Work instruction - How do the lines below between the ones holding "the purpose is" and "receive better results", inclusive, read? Give them again exactly, with no other lines.

--- Dataset entries ---

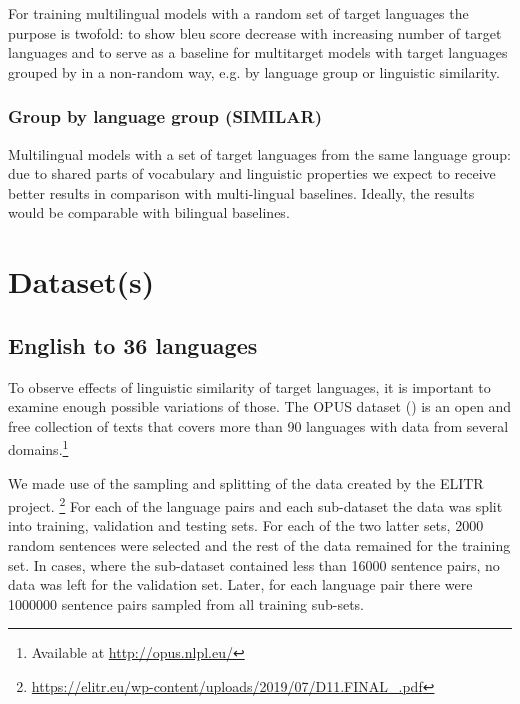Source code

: For training multilingual models with a random set of target languages
the purpose is twofold: 
to show \acrshort{bleu} score decrease with increasing number of target languages and
to serve as a baseline for multitarget models with target languages grouped by
in a non-random way, e.g. by language group or linguistic similarity.


\subsubsection*{Group by language group (SIMILAR)}

Multilingual models with a set of target languages from the same language group:
due to shared parts of vocabulary and linguistic properties we expect to
receive better results in comparison with multi-lingual baselines.
Ideally, the results would be comparable with bilingual baselines.


% 


\section{Dataset(s)}
\label{section:datasets}


\subsection{{English to 36 languages}}
\label{subsection:en-to-36}

To observe effects of linguistic similarity of target languages,
it is important to examine enough possible variations of those.
The OPUS dataset (\cite{TIEDEMANN12.463}) is an open and free collection of texts
that covers more than 90 languages with data from several
domains.\footnote{Available at \url{http://opus.nlpl.eu/}} 

We made use of the sampling and splitting of the data created by the ELITR project.%
\footnote{\url{https://elitr.eu/wp-content/uploads/2019/07/D11.FINAL\_.pdf}}
For each of the language pairs and each sub-dataset
the data was split into training, validation and testing sets.
For each of the two latter sets, 2000 random sentences were selected
and the rest of the data remained for the training set.
In cases, where the sub-dataset contained less than 16000 sentence pairs,
no data was left for the validation set.
Later, for each language pair there were 1000000 sentence pairs
sampled from all training sub-sets.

---

Reply to the task -
the purpose is twofold: 
to show \acrshort{bleu} score decrease with increasing number of target languages and
to serve as a baseline for multitarget models with target languages grouped by
in a non-random way, e.g. by language group or linguistic similarity.


\subsubsection*{Group by language group (SIMILAR)}

Multilingual models with a set of target languages from the same language group:
due to shared parts of vocabulary and linguistic properties we expect to
receive better results in comparison with multi-lingual baselines.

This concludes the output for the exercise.